Из этого правила есть одно важное исключение.
Существует один-единственный исторический факт, который был переведен (усилиями общественности) из сферы компетенции историков в правовую. Это преступления нацизма, в частности холокост. Отрицание его является во многих странах, включая, разумеется, нашу, преступлением. Но тут даже историки согласились: хорошо, это событие имело столь фундаментальное влияние на нашу цивилизацию, что научная беспристрастность здесь должна отступить перед коллективным моральным суждением, поэтому мы, историки, отложим свои критические инструменты, отойдем в сторонку и не будем обсуждать этот факт, потому что это моральный вопрос.

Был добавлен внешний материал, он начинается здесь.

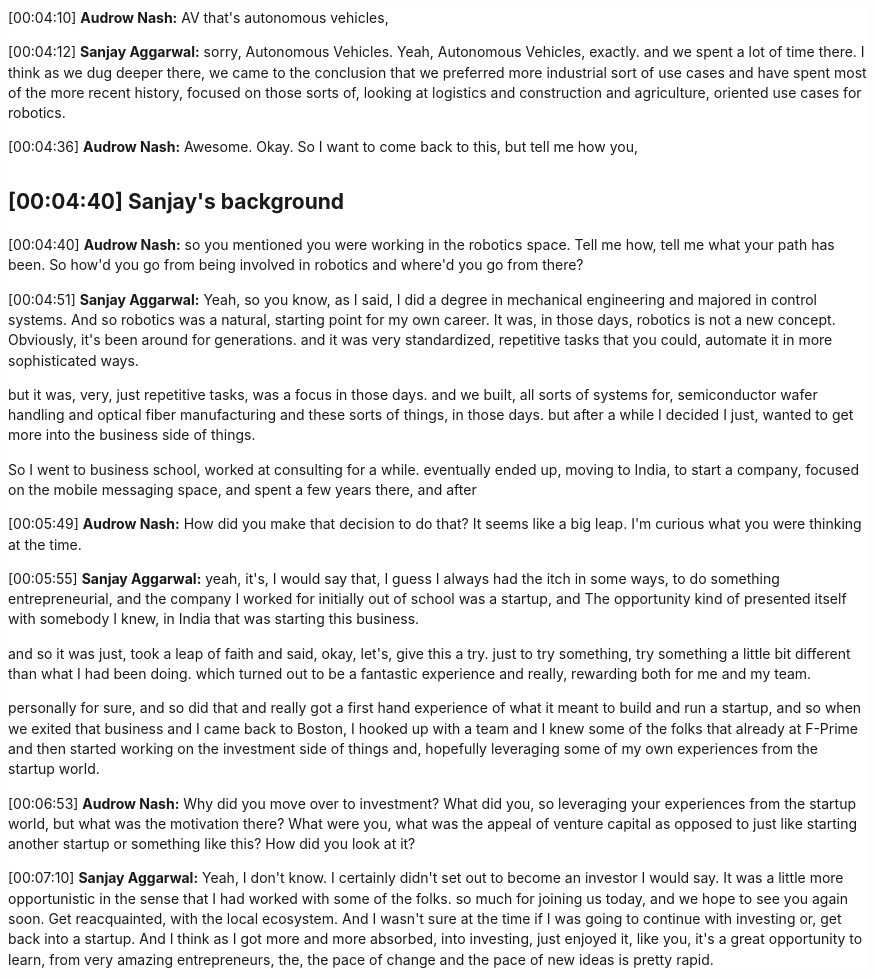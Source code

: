 [00:04:10] **Audrow Nash:** AV that's autonomous vehicles,

[00:04:12] **Sanjay Aggarwal:** sorry, Autonomous Vehicles. Yeah, Autonomous Vehicles, exactly. and we spent a lot of time there. I think as we dug deeper there, we came to the conclusion that we preferred more industrial sort of use cases and have spent most of the more recent history, focused on those sorts of, looking at logistics and construction and agriculture, oriented use cases for robotics.

[00:04:36] **Audrow Nash:** Awesome. Okay. So I want to come back to this, but tell me how you, 


## [00:04:40] Sanjay's background

[00:04:40] **Audrow Nash:** so you mentioned you were working in the robotics space. Tell me how, tell me what your path has been. So how'd you go from being involved in robotics and where'd you go from there? 

[00:04:51] **Sanjay Aggarwal:** Yeah, so you know, as I said, I did a degree in mechanical engineering and majored in control systems. And so robotics was a natural, starting point for my own career. It was, in those days, robotics is not a new concept. Obviously, it's been around for generations. and it was very standardized, repetitive tasks that you could, automate it in more sophisticated ways.

but it was, very, just repetitive tasks, was a focus in those days. and we built, all sorts of systems for, semiconductor wafer handling and optical fiber manufacturing and these sorts of things, in those days. but after a while I decided I just, wanted to get more into the business side of things.

So I went to business school, worked at consulting for a while. eventually ended up, moving to India, to start a company, focused on the mobile messaging space, and spent a few years there, and after 

[00:05:49] **Audrow Nash:** How did you make that decision to do that? It seems like a big leap. I'm curious what you were thinking at the time.

[00:05:55] **Sanjay Aggarwal:** yeah, it's, I would say that, I guess I always had the itch in some ways, to do something entrepreneurial, and the company I worked for initially out of school was a startup, and The opportunity kind of presented itself with somebody I knew, in India that was starting this business.

and so it was just, took a leap of faith and said, okay, let's, give this a try. just to try something, try something a little bit different than what I had been doing. which turned out to be a fantastic experience and really, rewarding both for me and my team.

personally for sure, and so did that and really got a first hand experience of what it meant to build and run a startup, and so when we exited that business and I came back to Boston, I hooked up with a team and I knew some of the folks that already at F-Prime and then started working on the investment side of things and, hopefully leveraging some of my own experiences from the startup world.

[00:06:53] **Audrow Nash:** Why did you move over to investment? What did you, so leveraging your experiences from the startup world, but what was the motivation there? What were you, what was the appeal of venture capital as opposed to just like starting another startup or something like this? How did you look at it?

[00:07:10] **Sanjay Aggarwal:** Yeah, I don't know. I certainly didn't set out to become an investor I would say. It was a little more opportunistic in the sense that I had worked with some of the folks. so much for joining us today, and we hope to see you again soon. Get reacquainted, with the local ecosystem. And I wasn't sure at the time if I was going to continue with investing or, get back into a startup. And I think as I got more and more absorbed, into investing, just enjoyed it, like you, it's a great opportunity to learn, from very amazing entrepreneurs, the, the pace of change and the pace of new ideas is pretty rapid.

Другого такого события нет и не будет — в этом смысл запрета: нельзя говорить, что холокоста не было, не потому что это может кого-то оскорбить или обидеть, а потому что тогда он может повториться.
Собственно, я вот о чем. Был ли у Николая Второго роман с Матильдой Кшесинской или не было? Если считать, что это вопрос факта, то есть вопрос к историкам, к документам, свидетельствам и уликам, то он должен решаться людьми с научными степенями в рамках конференций и на страницах специализированных журналов. И тогда каждый, вступающий на эту поляну, должен быть готов к тому, что его позиция будет опровергнута столь же научными методами. Если же считать, что это вопрос интерпретации и оценки (был ли Николай Второй морально безупречным человеком?), то он должен решаться в режиме публичной дискуссии: тексты против текстов.
А не в суде. Это все-таки не холокост.
Именно это, кажется, наконец поняла Наталья Поклонская. Она наконец поняла, что не надо звонить в полицию, когда кто-то с тобой не согласен. Необязательно сразу призывать на голову оппонента всю мощь государственной машины, для начала можно попытаться просто переубедить окружающих. Как говорила мама Малыша: "Любой спор можно решить словами!"
Поклонская считает, что Николай Второй был морально безупречен, и готова биться за это убеждение до последней капли крови. Это ее право. Вот она и берет пример с Пола Маккартни и пишет свою книгу. Если она окажется убедительнее фильма, общественность согласится с ее версией, а не с версией Алексея Учителя. Но общественность имеет право сравнивать. Книга против книги, фильм против фильма, Фоменко против Ключевского — выбор за читателем (зрителем). Именно так разрешаются конфликты такого типа в цивилизованном гражданском обществе.
Попытка вернуться к дискуссии — даже по такому, в сущности мелкому культурному вопросу — вот что такое эта книга. Короче, спасибо Вам, Наталья Владимировна, за крохотный шажок к вменяемости в нашей общественно-политической действительности. С этого и надо было начинать.